▶ _What this task involves_:
Go through the records below line by line and report how many lines include "modify", giving the number only.

▶ _Exercise materials_:
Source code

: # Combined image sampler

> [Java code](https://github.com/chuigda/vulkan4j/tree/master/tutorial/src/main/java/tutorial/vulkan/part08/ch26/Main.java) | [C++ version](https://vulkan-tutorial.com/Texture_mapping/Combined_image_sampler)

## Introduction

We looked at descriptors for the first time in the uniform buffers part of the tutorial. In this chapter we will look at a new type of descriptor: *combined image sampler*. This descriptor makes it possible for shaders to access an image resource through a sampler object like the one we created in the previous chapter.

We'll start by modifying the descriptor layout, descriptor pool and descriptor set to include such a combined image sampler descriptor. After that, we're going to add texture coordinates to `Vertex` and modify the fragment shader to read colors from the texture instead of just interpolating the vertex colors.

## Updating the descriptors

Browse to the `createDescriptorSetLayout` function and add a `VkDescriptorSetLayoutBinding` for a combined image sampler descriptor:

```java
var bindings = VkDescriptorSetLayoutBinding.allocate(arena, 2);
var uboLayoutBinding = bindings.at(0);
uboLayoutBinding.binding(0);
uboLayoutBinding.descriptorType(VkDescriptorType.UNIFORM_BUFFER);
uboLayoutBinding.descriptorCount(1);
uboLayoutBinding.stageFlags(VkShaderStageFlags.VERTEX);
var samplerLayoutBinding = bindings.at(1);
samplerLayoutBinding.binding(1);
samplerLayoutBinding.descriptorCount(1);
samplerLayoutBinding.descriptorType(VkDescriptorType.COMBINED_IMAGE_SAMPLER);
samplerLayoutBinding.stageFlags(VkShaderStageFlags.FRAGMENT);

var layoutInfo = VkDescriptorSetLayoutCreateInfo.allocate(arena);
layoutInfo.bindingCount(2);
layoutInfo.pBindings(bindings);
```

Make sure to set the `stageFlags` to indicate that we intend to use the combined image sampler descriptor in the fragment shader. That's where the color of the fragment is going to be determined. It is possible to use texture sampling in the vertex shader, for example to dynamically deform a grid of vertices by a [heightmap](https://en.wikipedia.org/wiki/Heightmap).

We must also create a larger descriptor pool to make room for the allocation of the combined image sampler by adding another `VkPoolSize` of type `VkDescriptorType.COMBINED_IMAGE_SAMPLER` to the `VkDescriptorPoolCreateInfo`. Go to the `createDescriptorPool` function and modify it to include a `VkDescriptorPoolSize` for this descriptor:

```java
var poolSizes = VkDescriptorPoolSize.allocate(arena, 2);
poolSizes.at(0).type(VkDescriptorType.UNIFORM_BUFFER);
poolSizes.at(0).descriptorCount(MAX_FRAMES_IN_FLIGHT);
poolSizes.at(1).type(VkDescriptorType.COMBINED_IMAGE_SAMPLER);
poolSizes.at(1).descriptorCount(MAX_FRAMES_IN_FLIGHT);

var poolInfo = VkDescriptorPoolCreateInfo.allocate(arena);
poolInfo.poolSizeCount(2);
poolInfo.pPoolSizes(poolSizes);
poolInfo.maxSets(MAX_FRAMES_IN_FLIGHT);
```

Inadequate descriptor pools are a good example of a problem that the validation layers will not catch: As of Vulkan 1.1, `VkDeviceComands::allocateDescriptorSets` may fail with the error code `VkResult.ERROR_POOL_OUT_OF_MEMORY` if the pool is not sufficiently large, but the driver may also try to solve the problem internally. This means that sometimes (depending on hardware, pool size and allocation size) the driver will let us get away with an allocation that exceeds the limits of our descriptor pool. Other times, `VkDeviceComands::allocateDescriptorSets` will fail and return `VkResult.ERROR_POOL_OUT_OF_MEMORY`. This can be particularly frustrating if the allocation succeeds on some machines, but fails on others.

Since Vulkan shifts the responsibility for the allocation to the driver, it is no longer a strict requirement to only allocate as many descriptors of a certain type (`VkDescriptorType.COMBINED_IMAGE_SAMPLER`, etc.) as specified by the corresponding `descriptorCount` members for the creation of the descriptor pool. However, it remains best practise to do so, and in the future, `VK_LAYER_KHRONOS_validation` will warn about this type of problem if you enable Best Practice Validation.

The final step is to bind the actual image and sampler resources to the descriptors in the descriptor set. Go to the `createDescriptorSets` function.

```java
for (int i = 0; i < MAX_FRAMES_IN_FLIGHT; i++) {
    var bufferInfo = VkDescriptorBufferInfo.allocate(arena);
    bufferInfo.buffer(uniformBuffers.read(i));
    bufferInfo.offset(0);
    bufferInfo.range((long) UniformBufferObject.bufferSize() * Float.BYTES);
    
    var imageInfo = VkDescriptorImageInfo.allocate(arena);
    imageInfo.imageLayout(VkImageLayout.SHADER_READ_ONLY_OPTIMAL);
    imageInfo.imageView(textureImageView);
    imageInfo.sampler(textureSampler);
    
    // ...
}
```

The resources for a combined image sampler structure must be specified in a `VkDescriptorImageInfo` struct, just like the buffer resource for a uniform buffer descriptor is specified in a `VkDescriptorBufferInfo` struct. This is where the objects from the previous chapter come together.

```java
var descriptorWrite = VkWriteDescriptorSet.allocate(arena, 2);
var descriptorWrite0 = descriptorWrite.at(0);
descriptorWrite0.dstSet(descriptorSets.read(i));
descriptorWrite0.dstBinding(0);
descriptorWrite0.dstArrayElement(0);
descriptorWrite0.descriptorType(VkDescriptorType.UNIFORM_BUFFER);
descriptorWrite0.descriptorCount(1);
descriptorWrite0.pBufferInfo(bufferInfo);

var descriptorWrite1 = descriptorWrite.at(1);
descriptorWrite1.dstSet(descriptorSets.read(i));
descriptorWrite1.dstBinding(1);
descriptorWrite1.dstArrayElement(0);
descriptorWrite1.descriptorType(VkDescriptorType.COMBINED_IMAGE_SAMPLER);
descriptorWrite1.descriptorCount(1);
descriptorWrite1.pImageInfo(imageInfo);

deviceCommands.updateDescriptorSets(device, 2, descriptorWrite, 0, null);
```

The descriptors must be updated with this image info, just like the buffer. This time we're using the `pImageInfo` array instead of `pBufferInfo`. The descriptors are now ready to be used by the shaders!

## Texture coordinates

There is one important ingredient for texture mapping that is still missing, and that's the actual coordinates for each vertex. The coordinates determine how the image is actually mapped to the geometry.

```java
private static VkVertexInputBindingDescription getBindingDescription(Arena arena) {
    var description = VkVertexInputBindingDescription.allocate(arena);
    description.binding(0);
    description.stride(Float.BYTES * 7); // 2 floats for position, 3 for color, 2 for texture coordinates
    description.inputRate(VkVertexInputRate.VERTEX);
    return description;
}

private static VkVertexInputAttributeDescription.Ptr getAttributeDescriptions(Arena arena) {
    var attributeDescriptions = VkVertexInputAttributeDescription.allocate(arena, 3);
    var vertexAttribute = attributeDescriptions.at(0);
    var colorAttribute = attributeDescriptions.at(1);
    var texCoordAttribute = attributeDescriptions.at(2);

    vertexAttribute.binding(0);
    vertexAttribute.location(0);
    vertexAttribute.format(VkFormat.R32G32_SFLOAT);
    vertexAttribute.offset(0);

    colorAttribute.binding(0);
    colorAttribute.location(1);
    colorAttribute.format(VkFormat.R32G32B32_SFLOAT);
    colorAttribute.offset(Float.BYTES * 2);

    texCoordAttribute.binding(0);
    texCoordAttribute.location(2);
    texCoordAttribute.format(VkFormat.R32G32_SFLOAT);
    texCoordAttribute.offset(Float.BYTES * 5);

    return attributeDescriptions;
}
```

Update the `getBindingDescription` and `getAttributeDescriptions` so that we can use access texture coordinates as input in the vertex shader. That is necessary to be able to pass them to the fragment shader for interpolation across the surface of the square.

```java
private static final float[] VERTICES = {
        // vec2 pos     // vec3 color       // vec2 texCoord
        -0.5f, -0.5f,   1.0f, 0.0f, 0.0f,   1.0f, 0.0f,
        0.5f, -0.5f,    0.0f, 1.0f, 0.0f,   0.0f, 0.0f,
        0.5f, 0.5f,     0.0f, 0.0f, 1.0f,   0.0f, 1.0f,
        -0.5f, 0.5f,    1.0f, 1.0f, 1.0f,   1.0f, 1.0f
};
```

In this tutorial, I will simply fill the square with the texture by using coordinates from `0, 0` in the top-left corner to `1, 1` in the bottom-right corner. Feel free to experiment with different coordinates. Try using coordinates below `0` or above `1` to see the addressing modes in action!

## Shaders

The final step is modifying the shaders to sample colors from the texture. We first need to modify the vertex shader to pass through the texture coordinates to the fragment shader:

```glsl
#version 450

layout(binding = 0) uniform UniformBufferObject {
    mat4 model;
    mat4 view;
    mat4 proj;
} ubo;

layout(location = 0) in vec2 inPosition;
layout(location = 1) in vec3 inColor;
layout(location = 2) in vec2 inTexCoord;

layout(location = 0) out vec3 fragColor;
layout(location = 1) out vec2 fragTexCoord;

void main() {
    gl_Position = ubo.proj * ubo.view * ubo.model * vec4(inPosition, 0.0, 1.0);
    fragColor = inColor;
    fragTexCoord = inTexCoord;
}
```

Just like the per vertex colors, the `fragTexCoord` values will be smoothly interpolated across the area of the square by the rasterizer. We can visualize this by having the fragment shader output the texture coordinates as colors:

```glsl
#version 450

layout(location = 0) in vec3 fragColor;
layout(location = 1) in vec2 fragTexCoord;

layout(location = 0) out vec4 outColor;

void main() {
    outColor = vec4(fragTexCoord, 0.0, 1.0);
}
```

▶ _Result for this task_:
3